> _What to do_
Each line below either holds the string "within" or doesn't. Count those that do and give only the number.

*** Opening Provided material ***

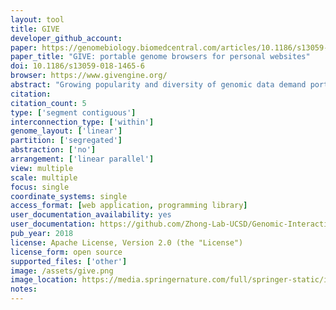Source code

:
 ```yaml
---
layout: tool 
title: GIVE
developer_github_account: 
paper: https://genomebiology.biomedcentral.com/articles/10.1186/s13059-018-1465-6
paper_title: "GIVE: portable genome browsers for personal websites"
doi: 10.1186/s13059-018-1465-6
browser: https://www.givengine.org/
abstract: "Growing popularity and diversity of genomic data demand portable and versatile genome browsers. Here, we present an open source programming library called GIVE that facilitates the creation of personalized genome browsers without requiring a system administrator. By inserting HTML tags, one can add to a personal webpage interactive visualization of multiple types of genomics data, including genome annotation, “linear” quantitative data, and genome interaction data. GIVE includes a graphical interface called HUG (HTML Universal Generator) that automatically generates HTML code for displaying user chosen data, which can be copy-pasted into user’s personal website or saved and shared with collaborators. GIVE is available at: https://www.givengine.org/."
citation: 
citation_count: 5
type: ['segment contiguous']
interconnection_type: ['within']
genome_layout: ['linear']
partition: ['segregated']
abstraction: ['no']
arrangement: ['linear parallel']
view: multiple
scale: multiple
focus: single
coordinate_systems: single
access_format: [web application, programming library]
user_documentation_availability: yes
user_documentation: https://github.com/Zhong-Lab-UCSD/Genomic-Interactive-Visualization-Engine/tree/master/tutorials
pub_year: 2018
license: Apache License, Version 2.0 (the "License")
license_form: open source
supported_files: ['other']
image: /assets/give.png
image_location: https://media.springernature.com/full/springer-static/image/art%3A10.1186%2Fs13059-018-1465-6/MediaObjects/13059_2018_1465_Fig1_HTML.png
notes: 
---
```

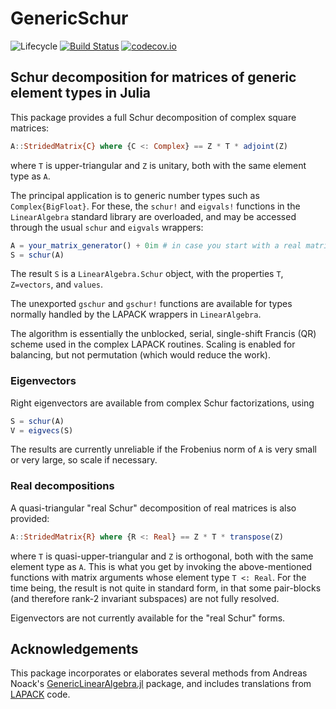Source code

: # GenericSchur

<!-- ![Lifecycle](https://img.shields.io/badge/lifecycle-experimental-orange.svg) -->
![Lifecycle](https://img.shields.io/badge/lifecycle-maturing-blue.svg)<!--
![Lifecycle](https://img.shields.io/badge/lifecycle-stable-green.svg)
![Lifecycle](https://img.shields.io/badge/lifecycle-retired-orange.svg)
![Lifecycle](https://img.shields.io/badge/lifecycle-archived-red.svg)
![Lifecycle](https://img.shields.io/badge/lifecycle-dormant-blue.svg) -->
[![Build Status](https://travis-ci.org/RalphAS/GenericSchur.jl.svg?branch=master)](https://travis-ci.org/RalphAS/GenericSchur.jl)
[![codecov.io](http://codecov.io/github/RalphAS/GenericSchur.jl/coverage.svg?branch=master)](http://codecov.io/github/RalphAS/GenericSchur.jl?branch=master)

## Schur decomposition for matrices of generic element types in Julia

This package provides a full Schur decomposition of complex square matrices:
```julia
A::StridedMatrix{C} where {C <: Complex} == Z * T * adjoint(Z)
```
where `T` is upper-triangular and `Z` is unitary, both with the same element
type as `A`.

The principal application is to generic number types such as `Complex{BigFloat}`.
For these, the `schur!` and `eigvals!` functions in the `LinearAlgebra`
standard library are overloaded, and may be accessed through the usual
`schur` and `eigvals` wrappers:

```julia
A = your_matrix_generator() + 0im # in case you start with a real matrix
S = schur(A)
```
The result `S` is a `LinearAlgebra.Schur` object, with the properties `T`,
`Z=vectors`, and `values`.

The unexported `gschur` and `gschur!` functions are available for types
normally handled by the LAPACK wrappers in `LinearAlgebra`.

The algorithm is essentially the unblocked, serial, single-shift Francis (QR)
scheme used in the complex LAPACK routines. Scaling is enabled for balancing,
but not permutation (which would reduce the work).

### Eigenvectors

Right eigenvectors are available from complex Schur factorizations, using

```julia
S = schur(A)
V = eigvecs(S)
```
The results are currently unreliable if the Frobenius norm of `A` is very
small or very large, so scale if necessary.

### Real decompositions

A quasi-triangular "real Schur" decomposition of real matrices is also
provided:
```julia
A::StridedMatrix{R} where {R <: Real} == Z * T * transpose(Z)
```
where `T` is quasi-upper-triangular and `Z` is orthogonal, both with the
same element type as `A`.  This is what you get by invoking the above-mentioned
functions with matrix arguments whose element type `T <: Real`.
For the time being, the result is not quite in standard form, in that some
pair-blocks (and therefore rank-2 invariant subspaces) are not fully resolved.

Eigenvectors are not currently available for the "real Schur" forms.

## Acknowledgements

This package incorporates or elaborates several methods from Andreas Noack's
[GenericLinearAlgebra.jl](http://github.com/AndreasNoack/GenericLinearAlgebra.jl) package,
and includes translations from [LAPACK](http://www.netlib.org/lapack/index.html) code.
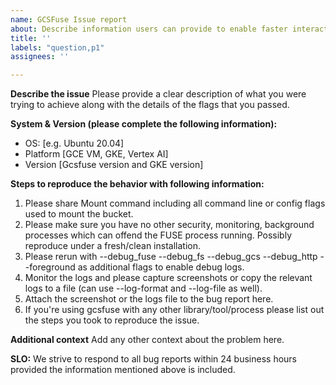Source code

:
 ```yaml
---
name: GCSFuse Issue report
about: Describe information users can provide to enable faster interaction
title: ''
labels: "question,p1"
assignees: ''

---
```


**Describe the issue**
Please provide a clear description of what you were trying to achieve along with the details of the flags that you passed.

**System & Version (please complete the following information):**
 - OS: [e.g. Ubuntu 20.04]
 - Platform [GCE VM, GKE, Vertex AI]
 - Version [Gcsfuse version and GKE version]

**Steps to reproduce the behavior with following information:**
1. Please share Mount command including all command line or config flags used to mount the bucket.
2. Please make sure you have no other security, monitoring, background processes which can offend the FUSE process running. Possibly reproduce under a fresh/clean installation.
3. Please rerun with --debug_fuse --debug_fs --debug_gcs --debug_http --foreground as additional flags to enable debug logs.
4. Monitor the logs and please capture screenshots or copy the relevant logs to a file (can use --log-format and --log-file as well).
5. Attach the screenshot or the logs file to the bug report here.
6. If you're using gcsfuse with any other library/tool/process please list out the steps you took to reproduce the issue.

**Additional context**
Add any other context about the problem here.

**SLO:**
We strive to respond to all bug reports within 24 business hours provided the information mentioned above is included.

*** Closing Provided material ***

> _Task response_
2